Required action: Which lines of the entries below hold the word "diseñar"? Report each of them.

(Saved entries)
+++

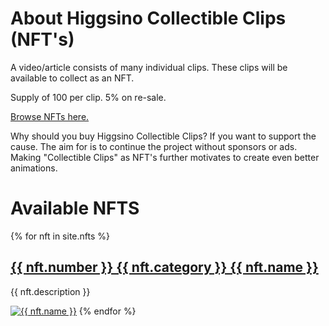 # About Higgsino Collectible Clips (NFT's)
A video/article consists of many individual clips. These clips will be available to collect as an NFT.

Supply of 100 per clip. 5% on re-sale.

[Browse NFTs here.](https://opensea.io/assets/higgsino)

Why should you buy Higgsino Collectible Clips? If you want to support the cause. The aim for is to continue the project without sponsors or ads. Making "Collectible Clips" as NFT's further motivates to create even better animations.


# Available NFTS

{% for nft in site.nfts %}
  <h2><a href="{{ nft.sale_link }} ">{{ nft.number }} {{ nft.category }} {{ nft.name }} </a></h2>
  <p>{{ nft.description }}</p>
  <a href="{{ nft.sale_link }} "><img src="assets/img/{{ nft.file_name }}" alt="{{ nft.name }}"></a>
{% endfor %}

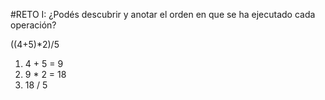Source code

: #RETO I: ¿Podés descubrir y anotar el orden en que se ha ejecutado cada operación?

((4+5)*2)/5

1) 4 + 5 = 9
2) 9 * 2 = 18
3) 18 / 5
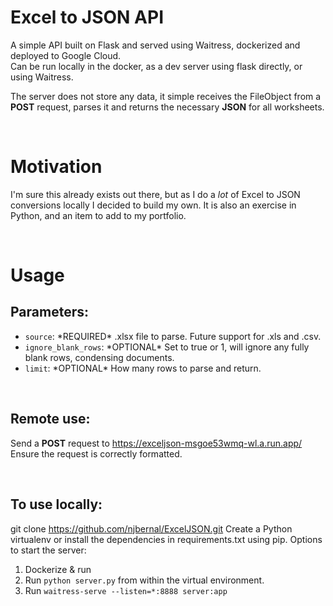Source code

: # Excel to JSON API

A simple API built on Flask and served using Waitress, dockerized and deployed to Google Cloud. <br />
Can be run locally in the docker, as a dev server using flask directly, or using Waitress.

The server does not store any data, it simple receives the FileObject from a **POST** request, parses it and returns the necessary **JSON** for all worksheets.

<br />

# Motivation

I'm sure this already exists out there, but as I do a *lot* of Excel to JSON conversions locally I decided to build my own. It is also an exercise in Python, and an item to add to my portfolio.

<br />

# Usage

## Parameters:
<ul>
<li><code>source</code>: *REQUIRED* .xlsx file to parse. Future support for .xls and .csv.</li>
<li><code>ignore_blank_rows</code>: *OPTIONAL* Set to true or 1, will ignore any fully blank rows, condensing documents.</li>
<li><code>limit</code>: *OPTIONAL* How many rows to parse and return.</li>
</ul>

<br />

## Remote use:
Send a **POST** request to https://exceljson-msgoe53wmq-wl.a.run.app/ <br />
Ensure the request is correctly formatted. 

<br />

## To use locally:
git clone https://github.com/njbernal/ExcelJSON.git
Create a Python virtualenv or install the dependencies in requirements.txt using pip.
Options to start the server:
1. Dockerize & run
2. Run <code>python server.py</code> from within the virtual environment.
3. Run <code>waitress-serve --listen=*:8888 server:app</code>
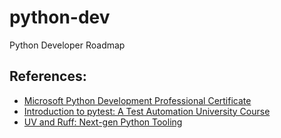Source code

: # python-dev

Python Developer Roadmap

## References:
- [Microsoft Python Development Professional Certificate](https://www.coursera.org/professional-certificates/microsoft-python-developer/paidmedia?utm_medium=sem&utm_source=gg&utm_campaign=b2c_latam_microsoft-python-developer_microsoft_ftcof_professional-certificates_px_dr_bau_gg_sem_pr-bd_s2_en_m_hyb_25-02_x&campaignid=22291563484&adgroupid=179279200247&device=c&keyword=python%20development%20course&matchtype=b&network=g&devicemodel=&creativeid=734909737389&assetgroupid=&targetid=kwd-297092747889&extensionid=&placement=&gad_source=1&gclid=CjwKCAiAw5W-BhAhEiwApv4goKIRtd6cnWluh4A6-e2gpaElfbtl3yF662lez0PijO66QENtV4SmJhoCDooQAvD_BwE#courses)
- [Introduction to pytest: A Test Automation University Course](https://github.com/AutomationPanda/tau-intro-to-pytest)
- [UV and Ruff: Next-gen Python Tooling](https://www.youtube.com/watch?v=ifj-izwXKRA)
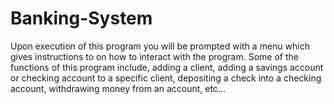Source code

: # Banking-System
Upon execution of this program you will be prompted with a menu which gives instructions to on how to interact with the program.
Some of the functions of this program include, adding a client, adding a savings account or checking account to a specific client, depositing a check into a checking account, withdrawing money from an account, etc...
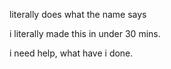 literally does what the name says

i literally made this in under 30 mins.

i need help, what have i done.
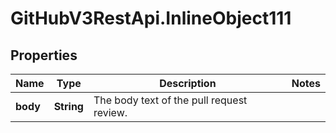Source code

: # GitHubV3RestApi.InlineObject111

## Properties

Name | Type | Description | Notes
------------ | ------------- | ------------- | -------------
**body** | **String** | The body text of the pull request review. | 


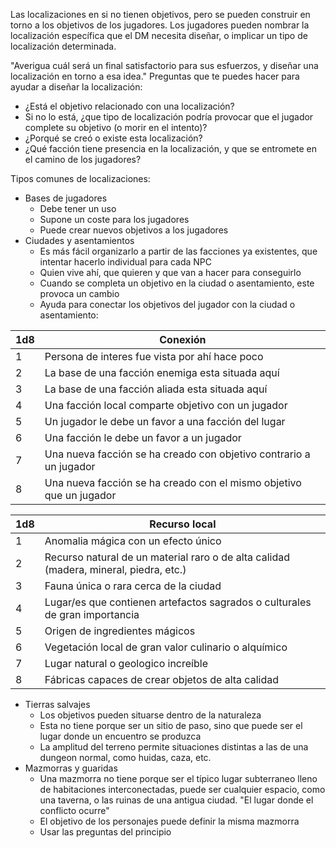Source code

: Las localizaciones en si no tienen objetivos, pero se pueden construir en torno a los objetivos de los jugadores. Los jugadores pueden nombrar la localización específica que el DM necesita diseñar, o implicar un tipo de localización determinada.

"Averigua cuál será un final satisfactorio para sus esfuerzos, y diseñar una localización en torno a esa idea."
Preguntas que te puedes hacer para ayudar a diseñar la localización:
- ¿Está el objetivo relacionado con una localización?
- Si no lo está, ¿que tipo de localización podría provocar que el jugador complete su objetivo (o morir en el intento)?
- ¿Porqué se creó o existe esta localización?
- ¿Qué facción tiene presencia en la localización, y que se entromete en el camino de los jugadores?

Tipos comunes de localizaciones:
- Bases de jugadores
	- Debe tener un uso
	- Supone un coste para los jugadores
	- Puede crear nuevos objetivos a los jugadores
- Ciudades y asentamientos 
	- Es más fácil organizarlo a partir de las facciones ya existentes, que intentar hacerlo individual para cada NPC
	- Quien vive ahí, que quieren y que van a hacer para conseguirlo
	- Cuando se completa un objetivo en la ciudad o asentamiento, este provoca un cambio
	- Ayuda para conectar los objetivos del jugador con la ciudad o asentamiento:

| 1d8 | Conexión                                                            |
| --- | ------------------------------------------------------------------- |
| 1   | Persona de interes fue vista por ahí hace poco                      |
| 2   | La base de una facción enemiga esta situada aquí                    |
| 3   | La base de una facción aliada esta situada aquí                     |
| 4   | Una facción local comparte objetivo con un jugador                  |
| 5   | Un jugador le debe un favor a una facción del lugar                 |
| 6   | Una facción le debe un favor a un jugador                           |
| 7   | Una nueva facción se ha creado con objetivo contrario a un jugador  |
| 8   | Una nueva facción se ha creado con el mismo objetivo que un jugador |

| 1d8 | Recurso local                                                                         |
| --- | ------------------------------------------------------------------------------------- |
| 1   | Anomalia mágica con un efecto único                                                   |
| 2   | Recurso natural de un material raro o de alta calidad (madera, mineral, piedra, etc.) |
| 3   | Fauna única o rara cerca de la ciudad                                                 |
| 4   | Lugar/es que contienen artefactos sagrados o culturales de gran importancia           |
| 5   | Origen de ingredientes mágicos                                                        |
| 6   | Vegetación local de gran valor culinario o alquímico                                  |
| 7   | Lugar natural o geologico increíble                                                   |
| 8   | Fábricas capaces de crear objetos de alta calidad                                     |

- Tierras salvajes
	- Los objetivos pueden situarse dentro de la naturaleza
	- Esta no tiene porque ser un sitio de paso, sino que puede ser el lugar donde un encuentro se produzca
	- La amplitud del terreno permite situaciones distintas a las de una dungeon normal, como huidas, caza, etc.
- Mazmorras y guaridas
	- Una mazmorra no tiene porque ser el típico lugar subterraneo lleno de habitaciones interconectadas, puede ser cualquier espacio, como una taverna, o las ruinas de una antigua ciudad. "El lugar donde el conflicto ocurre"
	- El objetivo de los personajes puede definir la misma mazmorra
	- Usar las preguntas del principio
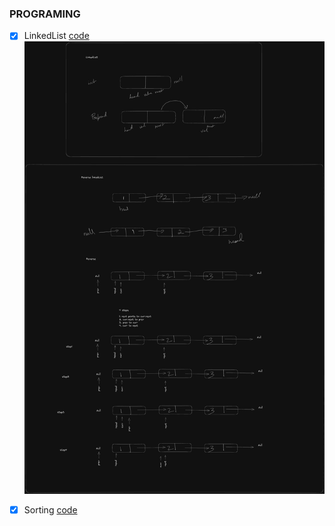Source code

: ### PROGRAMING
 - [x] LinkedList [code](/general/code/linkedList.js) ![Linked List Diagram](./excalidraw/linkedList.png)
 - [x] Sorting [code](/general/code/sorting.js)

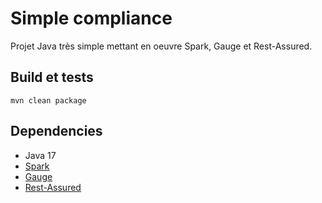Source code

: # Simple compliance

Projet Java très simple mettant en oeuvre Spark, Gauge et Rest-Assured.

## Build et tests

`mvn clean package`

## Dependencies
* Java 17
* [Spark](https://sparkjava.com/)
* [Gauge](https://gauge.org/)
* [Rest-Assured](https://rest-assured.io/)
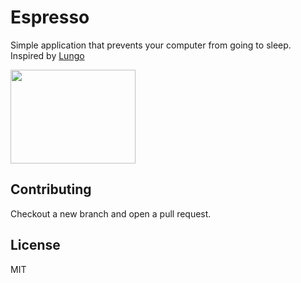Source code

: 
# Espresso  

Simple application that prevents your computer from going to sleep. Inspired by [Lungo](https://sindresorhus.com/lungo)

<div align="left">
		<img src="https://i.imgur.com/PDRP5CA.png" width="200" height="150">
</div>


## Contributing

Checkout a new branch and open a pull request.

  
## License

MIT

  

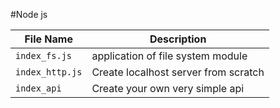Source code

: #Node js

| File Name       | Description                          |
| --------------- | ------------------------------------ |
| `index_fs.js`   | application of file system module    |
| `index_http.js` | Create localhost server from scratch |
| `index_api`     | Create your own very simple api      |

+++

Answer to the exercise:
: Las localizaciones en si no tienen objetivos, pero se pueden construir en torno a los objetivos de los jugadores. Los jugadores pueden nombrar la localización específica que el DM necesita diseñar, o implicar un tipo de localización determinada.
"Averigua cuál será un final satisfactorio para sus esfuerzos, y diseñar una localización en torno a esa idea."
Preguntas que te puedes hacer para ayudar a diseñar la localización:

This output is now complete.